Segment Open
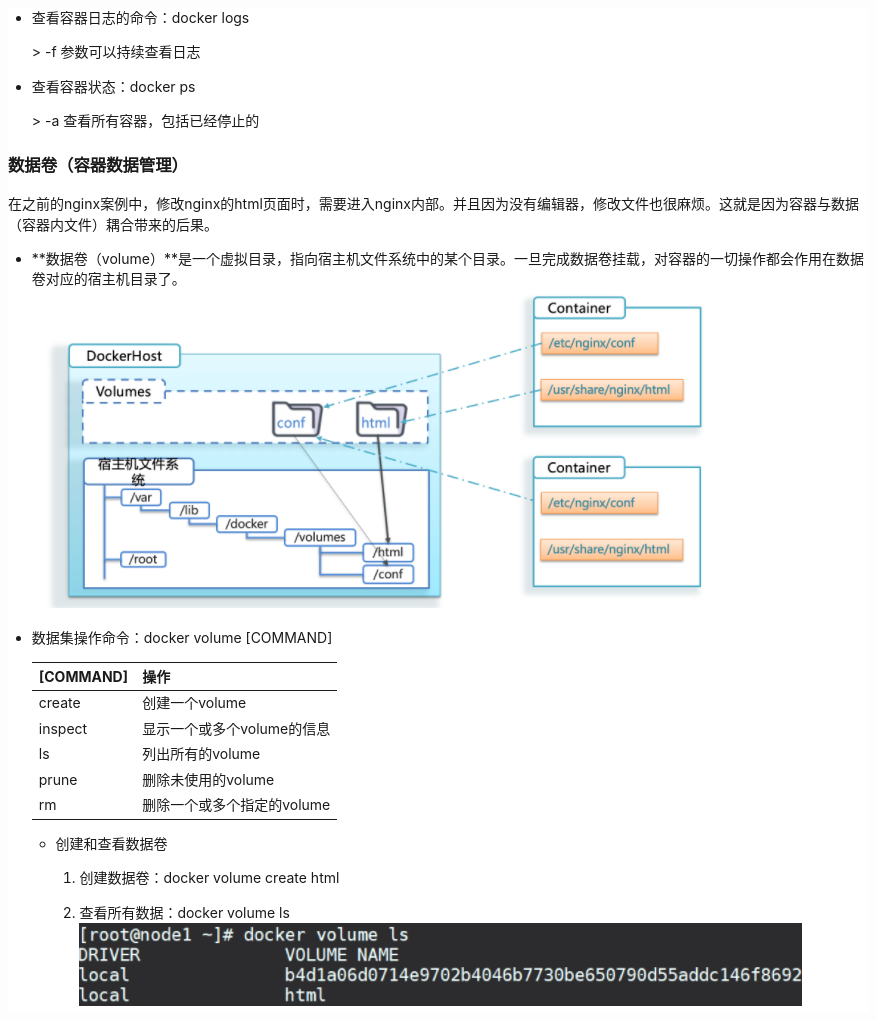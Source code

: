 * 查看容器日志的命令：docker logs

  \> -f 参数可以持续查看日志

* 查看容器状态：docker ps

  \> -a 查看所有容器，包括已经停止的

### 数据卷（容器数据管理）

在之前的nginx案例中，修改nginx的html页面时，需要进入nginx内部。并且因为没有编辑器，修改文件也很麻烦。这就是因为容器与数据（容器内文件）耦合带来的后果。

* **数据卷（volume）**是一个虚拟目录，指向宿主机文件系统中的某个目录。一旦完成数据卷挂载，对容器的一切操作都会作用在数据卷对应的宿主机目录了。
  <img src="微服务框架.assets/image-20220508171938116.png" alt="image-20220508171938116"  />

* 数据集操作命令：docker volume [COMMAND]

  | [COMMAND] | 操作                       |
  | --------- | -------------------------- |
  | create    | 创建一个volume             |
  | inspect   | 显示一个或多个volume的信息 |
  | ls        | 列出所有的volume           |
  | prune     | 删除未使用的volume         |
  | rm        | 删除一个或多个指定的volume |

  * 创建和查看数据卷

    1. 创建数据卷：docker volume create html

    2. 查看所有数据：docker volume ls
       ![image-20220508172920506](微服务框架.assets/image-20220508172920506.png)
Segment Closed
Segment Open
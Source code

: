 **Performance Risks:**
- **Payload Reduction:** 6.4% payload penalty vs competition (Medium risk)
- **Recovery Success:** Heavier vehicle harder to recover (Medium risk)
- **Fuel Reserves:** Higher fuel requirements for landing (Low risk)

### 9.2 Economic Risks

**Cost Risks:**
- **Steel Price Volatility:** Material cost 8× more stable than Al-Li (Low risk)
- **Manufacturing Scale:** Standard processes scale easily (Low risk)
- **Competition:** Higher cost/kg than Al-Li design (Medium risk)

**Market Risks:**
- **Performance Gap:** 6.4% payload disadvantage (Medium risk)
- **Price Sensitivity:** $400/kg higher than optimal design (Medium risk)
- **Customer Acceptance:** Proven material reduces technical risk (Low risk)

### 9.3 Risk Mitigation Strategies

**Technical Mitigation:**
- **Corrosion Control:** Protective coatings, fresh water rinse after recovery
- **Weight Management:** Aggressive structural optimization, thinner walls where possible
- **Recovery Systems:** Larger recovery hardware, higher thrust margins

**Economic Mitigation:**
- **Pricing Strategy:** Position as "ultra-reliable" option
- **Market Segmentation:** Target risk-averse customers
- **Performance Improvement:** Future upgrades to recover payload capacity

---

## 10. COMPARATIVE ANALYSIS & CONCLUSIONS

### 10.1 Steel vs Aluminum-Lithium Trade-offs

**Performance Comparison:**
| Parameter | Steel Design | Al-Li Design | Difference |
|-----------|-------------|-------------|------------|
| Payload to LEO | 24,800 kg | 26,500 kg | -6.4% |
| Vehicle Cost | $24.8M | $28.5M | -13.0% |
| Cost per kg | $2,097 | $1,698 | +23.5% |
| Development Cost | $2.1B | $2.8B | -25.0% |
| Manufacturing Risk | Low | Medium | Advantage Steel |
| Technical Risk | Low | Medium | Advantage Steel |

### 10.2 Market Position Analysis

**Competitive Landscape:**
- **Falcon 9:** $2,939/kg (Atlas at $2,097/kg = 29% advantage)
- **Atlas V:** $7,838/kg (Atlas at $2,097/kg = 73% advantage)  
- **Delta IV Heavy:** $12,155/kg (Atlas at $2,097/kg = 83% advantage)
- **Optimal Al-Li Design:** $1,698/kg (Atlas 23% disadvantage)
Segment Closed
Segment Open
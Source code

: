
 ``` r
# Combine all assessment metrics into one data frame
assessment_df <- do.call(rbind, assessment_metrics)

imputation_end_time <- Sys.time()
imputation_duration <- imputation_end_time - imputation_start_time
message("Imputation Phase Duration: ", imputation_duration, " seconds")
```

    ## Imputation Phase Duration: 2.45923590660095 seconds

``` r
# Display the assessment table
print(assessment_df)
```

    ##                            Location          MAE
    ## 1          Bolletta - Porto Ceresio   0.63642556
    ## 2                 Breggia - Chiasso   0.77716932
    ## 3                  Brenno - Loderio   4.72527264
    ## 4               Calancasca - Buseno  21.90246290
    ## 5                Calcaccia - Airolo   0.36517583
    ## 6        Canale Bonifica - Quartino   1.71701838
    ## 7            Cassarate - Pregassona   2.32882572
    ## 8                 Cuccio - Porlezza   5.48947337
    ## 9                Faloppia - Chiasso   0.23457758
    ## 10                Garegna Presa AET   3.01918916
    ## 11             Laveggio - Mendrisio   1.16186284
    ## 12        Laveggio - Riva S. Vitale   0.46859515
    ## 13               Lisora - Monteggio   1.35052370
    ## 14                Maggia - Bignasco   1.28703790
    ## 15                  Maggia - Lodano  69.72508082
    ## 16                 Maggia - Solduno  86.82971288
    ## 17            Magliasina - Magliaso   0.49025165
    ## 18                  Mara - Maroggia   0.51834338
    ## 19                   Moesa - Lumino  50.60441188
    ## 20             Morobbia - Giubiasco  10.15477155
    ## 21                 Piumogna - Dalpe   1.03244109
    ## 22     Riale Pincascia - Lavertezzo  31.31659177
Segment Closed
### How to complete this task
Take each line above that holds the string "Laveggio" and copy it.

### Your response
    ## 11             Laveggio - Mendrisio   1.16186284
    ## 12        Laveggio - Riva S. Vitale   0.46859515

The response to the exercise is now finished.